Work task => Retype all of the data. Every line must match exactly.

Data listing =>
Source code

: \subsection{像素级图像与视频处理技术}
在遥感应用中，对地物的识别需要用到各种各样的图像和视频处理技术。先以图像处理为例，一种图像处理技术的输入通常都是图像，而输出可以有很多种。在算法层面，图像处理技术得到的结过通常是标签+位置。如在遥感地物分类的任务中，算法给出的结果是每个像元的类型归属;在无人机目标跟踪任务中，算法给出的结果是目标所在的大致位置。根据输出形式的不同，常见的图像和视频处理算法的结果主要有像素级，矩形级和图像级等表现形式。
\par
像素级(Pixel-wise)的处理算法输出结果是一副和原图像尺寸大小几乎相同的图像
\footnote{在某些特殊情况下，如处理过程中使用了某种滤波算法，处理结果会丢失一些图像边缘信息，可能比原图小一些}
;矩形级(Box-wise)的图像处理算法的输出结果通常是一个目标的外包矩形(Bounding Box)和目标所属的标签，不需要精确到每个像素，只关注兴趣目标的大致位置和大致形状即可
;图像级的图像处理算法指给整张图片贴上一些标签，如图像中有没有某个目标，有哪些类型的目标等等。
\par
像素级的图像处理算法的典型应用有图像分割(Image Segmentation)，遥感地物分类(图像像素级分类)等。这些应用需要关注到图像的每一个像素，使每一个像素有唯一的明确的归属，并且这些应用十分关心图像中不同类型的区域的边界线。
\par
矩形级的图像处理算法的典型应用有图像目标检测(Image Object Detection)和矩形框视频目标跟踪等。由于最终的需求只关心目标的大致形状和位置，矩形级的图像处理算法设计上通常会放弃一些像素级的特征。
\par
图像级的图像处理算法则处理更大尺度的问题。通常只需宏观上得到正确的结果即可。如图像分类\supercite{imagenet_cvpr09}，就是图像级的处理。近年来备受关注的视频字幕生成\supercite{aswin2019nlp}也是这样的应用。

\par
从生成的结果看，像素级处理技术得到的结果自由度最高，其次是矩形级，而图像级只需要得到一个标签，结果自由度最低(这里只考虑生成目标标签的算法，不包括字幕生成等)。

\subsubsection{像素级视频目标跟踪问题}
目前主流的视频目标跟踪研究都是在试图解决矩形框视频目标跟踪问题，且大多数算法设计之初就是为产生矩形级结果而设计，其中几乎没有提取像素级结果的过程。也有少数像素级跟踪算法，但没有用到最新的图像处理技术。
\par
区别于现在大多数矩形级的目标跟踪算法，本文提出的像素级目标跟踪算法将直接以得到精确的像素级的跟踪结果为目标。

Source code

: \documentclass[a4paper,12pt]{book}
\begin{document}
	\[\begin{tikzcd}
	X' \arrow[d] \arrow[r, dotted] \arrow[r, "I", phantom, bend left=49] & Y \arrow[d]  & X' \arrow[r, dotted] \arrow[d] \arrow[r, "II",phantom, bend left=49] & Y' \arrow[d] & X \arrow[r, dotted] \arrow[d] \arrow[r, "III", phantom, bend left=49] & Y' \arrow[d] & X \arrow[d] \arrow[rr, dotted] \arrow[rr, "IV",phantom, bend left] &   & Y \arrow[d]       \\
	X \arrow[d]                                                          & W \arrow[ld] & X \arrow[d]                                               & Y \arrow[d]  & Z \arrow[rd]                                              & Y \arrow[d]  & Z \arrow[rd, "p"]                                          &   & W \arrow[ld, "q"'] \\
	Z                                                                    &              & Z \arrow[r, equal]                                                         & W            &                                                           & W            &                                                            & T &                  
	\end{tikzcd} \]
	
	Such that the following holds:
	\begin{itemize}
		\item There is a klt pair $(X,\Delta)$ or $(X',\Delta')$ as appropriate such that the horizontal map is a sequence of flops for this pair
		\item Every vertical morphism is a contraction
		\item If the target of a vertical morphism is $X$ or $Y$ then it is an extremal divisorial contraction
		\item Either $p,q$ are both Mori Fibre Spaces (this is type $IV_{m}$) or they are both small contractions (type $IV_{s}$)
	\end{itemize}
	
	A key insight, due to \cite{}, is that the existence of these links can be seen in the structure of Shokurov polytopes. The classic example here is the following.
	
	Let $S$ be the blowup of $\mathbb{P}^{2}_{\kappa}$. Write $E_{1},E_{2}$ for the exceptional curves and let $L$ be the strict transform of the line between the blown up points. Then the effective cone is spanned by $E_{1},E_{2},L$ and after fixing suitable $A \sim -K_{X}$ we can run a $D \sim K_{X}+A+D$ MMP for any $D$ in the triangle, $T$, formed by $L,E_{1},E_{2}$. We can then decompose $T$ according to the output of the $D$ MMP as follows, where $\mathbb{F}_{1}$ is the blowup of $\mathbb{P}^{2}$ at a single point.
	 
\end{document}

Task answer =>
Source code

: \subsection{像素级图像与视频处理技术}
在遥感应用中，对地物的识别需要用到各种各样的图像和视频处理技术。先以图像处理为例，一种图像处理技术的输入通常都是图像，而输出可以有很多种。在算法层面，图像处理技术得到的结过通常是标签+位置。如在遥感地物分类的任务中，算法给出的结果是每个像元的类型归属;在无人机目标跟踪任务中，算法给出的结果是目标所在的大致位置。根据输出形式的不同，常见的图像和视频处理算法的结果主要有像素级，矩形级和图像级等表现形式。
\par
像素级(Pixel-wise)的处理算法输出结果是一副和原图像尺寸大小几乎相同的图像
\footnote{在某些特殊情况下，如处理过程中使用了某种滤波算法，处理结果会丢失一些图像边缘信息，可能比原图小一些}
;矩形级(Box-wise)的图像处理算法的输出结果通常是一个目标的外包矩形(Bounding Box)和目标所属的标签，不需要精确到每个像素，只关注兴趣目标的大致位置和大致形状即可
;图像级的图像处理算法指给整张图片贴上一些标签，如图像中有没有某个目标，有哪些类型的目标等等。
\par
像素级的图像处理算法的典型应用有图像分割(Image Segmentation)，遥感地物分类(图像像素级分类)等。这些应用需要关注到图像的每一个像素，使每一个像素有唯一的明确的归属，并且这些应用十分关心图像中不同类型的区域的边界线。
\par
矩形级的图像处理算法的典型应用有图像目标检测(Image Object Detection)和矩形框视频目标跟踪等。由于最终的需求只关心目标的大致形状和位置，矩形级的图像处理算法设计上通常会放弃一些像素级的特征。
\par
图像级的图像处理算法则处理更大尺度的问题。通常只需宏观上得到正确的结果即可。如图像分类\supercite{imagenet_cvpr09}，就是图像级的处理。近年来备受关注的视频字幕生成\supercite{aswin2019nlp}也是这样的应用。

\par
从生成的结果看，像素级处理技术得到的结果自由度最高，其次是矩形级，而图像级只需要得到一个标签，结果自由度最低(这里只考虑生成目标标签的算法，不包括字幕生成等)。

\subsubsection{像素级视频目标跟踪问题}
目前主流的视频目标跟踪研究都是在试图解决矩形框视频目标跟踪问题，且大多数算法设计之初就是为产生矩形级结果而设计，其中几乎没有提取像素级结果的过程。也有少数像素级跟踪算法，但没有用到最新的图像处理技术。
\par
区别于现在大多数矩形级的目标跟踪算法，本文提出的像素级目标跟踪算法将直接以得到精确的像素级的跟踪结果为目标。

Source code

: \documentclass[a4paper,12pt]{book}
\begin{document}
	\[\begin{tikzcd}
	X' \arrow[d] \arrow[r, dotted] \arrow[r, "I", phantom, bend left=49] & Y \arrow[d]  & X' \arrow[r, dotted] \arrow[d] \arrow[r, "II",phantom, bend left=49] & Y' \arrow[d] & X \arrow[r, dotted] \arrow[d] \arrow[r, "III", phantom, bend left=49] & Y' \arrow[d] & X \arrow[d] \arrow[rr, dotted] \arrow[rr, "IV",phantom, bend left] &   & Y \arrow[d]       \\
	X \arrow[d]                                                          & W \arrow[ld] & X \arrow[d]                                               & Y \arrow[d]  & Z \arrow[rd]                                              & Y \arrow[d]  & Z \arrow[rd, "p"]                                          &   & W \arrow[ld, "q"'] \\
	Z                                                                    &              & Z \arrow[r, equal]                                                         & W            &                                                           & W            &                                                            & T &                  
	\end{tikzcd} \]
	
	Such that the following holds:
	\begin{itemize}
		\item There is a klt pair $(X,\Delta)$ or $(X',\Delta')$ as appropriate such that the horizontal map is a sequence of flops for this pair
		\item Every vertical morphism is a contraction
		\item If the target of a vertical morphism is $X$ or $Y$ then it is an extremal divisorial contraction
		\item Either $p,q$ are both Mori Fibre Spaces (this is type $IV_{m}$) or they are both small contractions (type $IV_{s}$)
	\end{itemize}
	
	A key insight, due to \cite{}, is that the existence of these links can be seen in the structure of Shokurov polytopes. The classic example here is the following.
	
	Let $S$ be the blowup of $\mathbb{P}^{2}_{\kappa}$. Write $E_{1},E_{2}$ for the exceptional curves and let $L$ be the strict transform of the line between the blown up points. Then the effective cone is spanned by $E_{1},E_{2},L$ and after fixing suitable $A \sim -K_{X}$ we can run a $D \sim K_{X}+A+D$ MMP for any $D$ in the triangle, $T$, formed by $L,E_{1},E_{2}$. We can then decompose $T$ according to the output of the $D$ MMP as follows, where $\mathbb{F}_{1}$ is the blowup of $\mathbb{P}^{2}$ at a single point.
	 
\end{document}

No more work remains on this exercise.